__EXERCISE PROMPT__:
Starting with the line that contains "### :fire: My", give again exactly and only each line through the end of the records; include the last line and exclude pictures.

[Stored data entries]
══════════

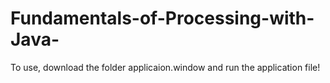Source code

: # Fundamentals-of-Processing-with-Java-

To use, download the folder applicaion.window and run the application file! 

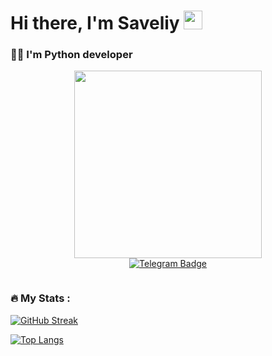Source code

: ### 
<h1>
  Hi there, I'm Saveliy
  <img src="https://media.giphy.com/media/hvRJCLFzcasrR4ia7z/giphy.gif" width="30px"/>
</h1>

### :man_technologist: I'm Python developer
<div id="header" align="center">
  <img src="https://media.giphy.com/media/v1.Y2lkPTc5MGI3NjExcmp5d2h6bmk5dHJidnRiNDQ1cm1mMDczdnpqbnJrY25heGs1eWZyMiZlcD12MV9pbnRlcm5hbF9naWZfYnlfaWQmY3Q9Zw/13HgwGsXF0aiGY/giphy.gif" width="300"/>
</div>
<div id="badges" align="center">
  <a href="https://t.me/s_saveliy1">
    <img src="https://img.shields.io/badge/Telegram-blue?logo=telegram&logoColor=white&style=for-the-badge" alt="Telegram Badge"/>
  </a>
  <p>
    <img src="https://komarev.com/ghpvc/?username=edelweiss111&style=flat-square&color=blue" alt=""/>
  </p>
</div>

### :fire: My Stats :
[![GitHub Streak](http://github-readme-streak-stats.herokuapp.com?user=edelweiss111&theme=dark&background=000000)](https://git.io/streak-stats)

[![Top Langs](https://github-readme-stats.vercel.app/api/top-langs/?username=edelweiss111&layout=compact&theme=vision-friendly-dark)](https://github.com/anuraghazra/github-readme-stats)


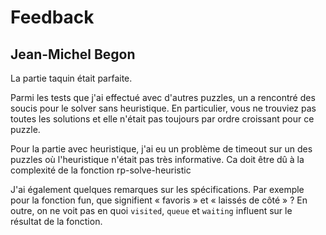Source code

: # Feedback

## Jean-Michel Begon

La partie taquin était parfaite. 

Parmi les tests que j'ai effectué avec d'autres puzzles, un a rencontré des soucis pour le solver sans heuristique. En particulier, vous ne trouviez pas toutes les solutions et elle n'était pas toujours par ordre croissant pour ce puzzle.

Pour la partie avec heuristique, j'ai eu un problème de timeout sur un des puzzles où l'heuristique n'était pas très informative. Ca doit être dû à la complexité de la fonction rp-solve-heuristic

J'ai également quelques remarques sur les spécifications. Par exemple pour la fonction fun, que signifient « favoris » et « laissés de côté » ? En outre, on ne voit pas en quoi `visited`, `queue` et `waiting` influent sur le résultat de la fonction.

══════════

__YOUR SOLUTION__:
### :fire: My Stats :
[![GitHub Streak](http://github-readme-streak-stats.herokuapp.com?user=edelweiss111&theme=dark&background=000000)](https://git.io/streak-stats)

[![Top Langs](https://github-readme-stats.vercel.app/api/top-langs/?username=edelweiss111&layout=compact&theme=vision-friendly-dark)](https://github.com/anuraghazra/github-readme-stats)


Source code

: # Feedback

## Jean-Michel Begon

La partie taquin était parfaite. 

Parmi les tests que j'ai effectué avec d'autres puzzles, un a rencontré des soucis pour le solver sans heuristique. En particulier, vous ne trouviez pas toutes les solutions et elle n'était pas toujours par ordre croissant pour ce puzzle.

Pour la partie avec heuristique, j'ai eu un problème de timeout sur un des puzzles où l'heuristique n'était pas très informative. Ca doit être dû à la complexité de la fonction rp-solve-heuristic

J'ai également quelques remarques sur les spécifications. Par exemple pour la fonction fun, que signifient « favoris » et « laissés de côté » ? En outre, on ne voit pas en quoi `visited`, `queue` et `waiting` influent sur le résultat de la fonction.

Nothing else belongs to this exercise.